◆ **Work to be completed**: Scan the entries that follow and give only the number of lines containing "Responsibilities".

◆ **Available records**:
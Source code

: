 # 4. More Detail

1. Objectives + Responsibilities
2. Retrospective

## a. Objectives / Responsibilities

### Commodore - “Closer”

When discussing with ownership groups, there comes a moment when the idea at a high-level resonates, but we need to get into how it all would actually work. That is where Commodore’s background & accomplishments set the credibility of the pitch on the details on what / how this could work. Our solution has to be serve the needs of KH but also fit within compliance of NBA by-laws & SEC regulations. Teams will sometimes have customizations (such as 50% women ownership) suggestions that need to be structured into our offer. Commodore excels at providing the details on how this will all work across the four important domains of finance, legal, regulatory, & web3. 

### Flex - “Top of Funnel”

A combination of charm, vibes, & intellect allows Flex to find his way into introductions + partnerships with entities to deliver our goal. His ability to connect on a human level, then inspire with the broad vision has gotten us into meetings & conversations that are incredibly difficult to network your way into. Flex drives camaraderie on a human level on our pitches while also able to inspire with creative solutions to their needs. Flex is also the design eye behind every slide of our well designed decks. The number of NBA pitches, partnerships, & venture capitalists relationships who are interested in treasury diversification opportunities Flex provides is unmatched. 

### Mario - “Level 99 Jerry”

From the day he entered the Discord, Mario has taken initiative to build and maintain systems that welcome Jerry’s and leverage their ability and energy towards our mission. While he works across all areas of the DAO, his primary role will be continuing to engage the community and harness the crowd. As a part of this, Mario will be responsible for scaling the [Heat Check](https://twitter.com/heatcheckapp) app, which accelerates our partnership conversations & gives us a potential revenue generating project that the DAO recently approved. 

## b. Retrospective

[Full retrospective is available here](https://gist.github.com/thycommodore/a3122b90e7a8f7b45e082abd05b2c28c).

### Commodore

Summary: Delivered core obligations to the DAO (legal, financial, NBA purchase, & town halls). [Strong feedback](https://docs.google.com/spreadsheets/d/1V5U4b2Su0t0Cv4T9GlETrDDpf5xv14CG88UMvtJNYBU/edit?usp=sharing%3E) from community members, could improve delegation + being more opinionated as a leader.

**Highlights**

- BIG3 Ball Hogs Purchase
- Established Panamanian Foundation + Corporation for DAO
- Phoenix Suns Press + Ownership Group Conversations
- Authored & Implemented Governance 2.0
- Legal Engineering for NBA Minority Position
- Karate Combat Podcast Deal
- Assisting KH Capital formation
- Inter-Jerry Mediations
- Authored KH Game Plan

◆ **Solution to this task**: 2